---- SUPPLIED RECORDS
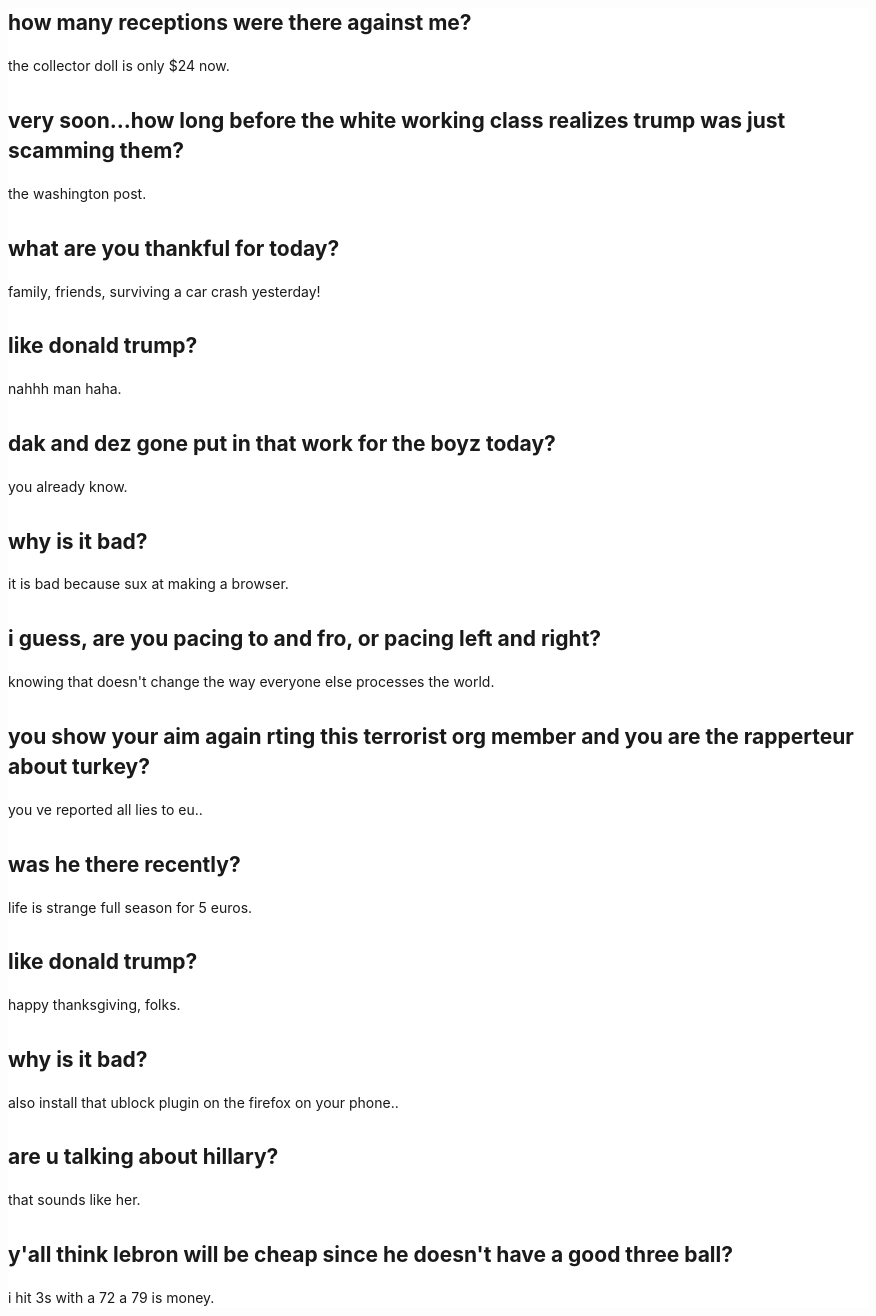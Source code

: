 ## how many receptions were there against me?
the collector doll is only $24 now.

## very soon...how long before the white working class realizes trump was just scamming them?
the washington post.

## what are you thankful for today?
family, friends, surviving a car crash yesterday!

## like donald trump?
nahhh man haha.

## dak and dez gone put in that work for the boyz today?
you already know.

## why is it bad?
it is bad because sux at making a browser.

## i guess, are you pacing to and fro, or pacing left and right?
knowing that doesn't change the way everyone else processes the world.

## you show your aim again rting this terrorist org member and you are the rapperteur about turkey?
you ve reported all lies to eu..

## was he there recently?
life is strange full season for 5 euros.

## like donald trump?
happy thanksgiving, folks.

## why is it bad?
also install that ublock plugin on the firefox on your phone..

## are u talking about hillary?
that sounds like her.

## y'all think lebron will be cheap since he doesn't have a good three ball?
i hit 3s with a 72 a 79 is money.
--------
GOAL OF THE EXERCISE. Reproduce the final stretch of the data above: every line from the one holding "also install that" through the end, inclusive, exactly as written and nothing else.

RESULT FOR THIS TASK.
also install that ublock plugin on the firefox on your phone..

## are u talking about hillary?
that sounds like her.

## y'all think lebron will be cheap since he doesn't have a good three ball?
i hit 3s with a 72 a 79 is money.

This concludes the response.